British Columbia

'I'm at my wits' end': Widow tries for months to get money from dead husband's PayPal account

After 73-year-old Wendy Pelech’s husband died nine months ago, she began to cancel all his online accounts, including PayPal, assuming the online payment system would send her the balance.

The account has nearly $800 in it

Wendy Pelech stands with her husband Bill, who died in January. (Submitted by Wendy Pelech)

Update: On Tuesday, Pelech informed CBC News the money had finally been returned.

A senior from Sparwood, B.C., says PayPal, a money transfer company, won't release her deceased husband's account despite months of promises. 

When 73-year-old Wendy Pelech's husband died nine months ago, she began to cancel all his online accounts, including PayPal, assuming the online payment system would send her the balance.

Her husband's PayPal wallet had nearly $800 in it.

When the money never came through, she said she contacted the company, hoping it would be a simple process to complete the transfer.

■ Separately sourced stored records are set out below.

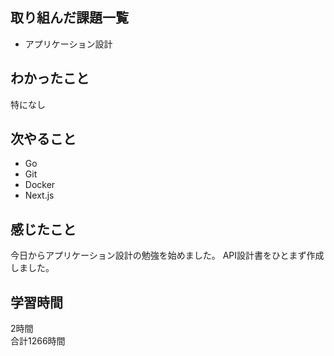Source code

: ## 取り組んだ課題一覧
- アプリケーション設計

## わかったこと
特になし

## 次やること
- Go
- Git
- Docker
- Next.js

## 感じたこと
今日からアプリケーション設計の勉強を始めました。
API設計書をひとまず作成しました。

## 学習時間
2時間<br />
合計1266時間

Instead, she entered into a never-ending cycle of paperwork.

"They've just been giving me the runaround," said Pelech.

First, PayPal requested a copy of the death certificate, a cover sheet from the executor — which is Wendy Pelech, a copy of the will and a government-issued I.D. 

Pelech obliged.

"I sent them all of that," she said.

When she didn't hear anything, she called them back and was told they never received the documents and she would need to fax them over, which she did.

The next day brought the news that she had faxed the documents to the wrong number, so she faxed it all again to the second number they gave her.

Two weeks later, PayPal asked Pelech to send a copy of her passport, as well as to resend copies of her driver's licence and the death certificate.

Pelech said she has been in contact with PayPal numerous times since her husband died, and she still hasn't received the nearly $800 that's in his account. (Jeff Chiu/The Associated Press)

She says she was told her faxes were coming through too dark or too light.

Fed up with the entire ordeal, Pelech called the company to speak with a supervisor.

"Oh, this will get settled tomorrow," she remembers being told by the supervisor. "Don't worry about it. You will get your money."

 She didn't get the money. Instead, she was told they couldn't cut her a cheque or deposit the funds into her account because she had already closed her late husband's account.

"I'm at my wits' end," Pelech told the CBC last week.

On Aug. 10,  PayPal  asked Pelech to send a bank statement to verify her account, adding the funds could then be transferred to her. 

Again, the money never came through.

"I don't know where to turn. I'm not a widow that's rolling in money," she said.

Response from PayPal

In an email to CBC, PayPal confirmed that their customer service team has been in touch with Ms. Pelech to get the documentation they need to close the account.

"We take these matters seriously and have worked with her to explain the documentation required in order to process these requests. We always work to expedite these requests, but delays may occur as we work to obtain appropriate paperwork.

We have processed her request, but due to company policy, we are unable to provide additional information," said Sandie Benitah, manager of communication for PayPal Canada.

Last Friday, nine months after her husband's death, Pelech received an email from PayPal apologizing. It also said that the money has been transferred to her bank account. 


  • An earlier version of this story contained an incorrect spelling of Wendy and Bill Pelech's last name.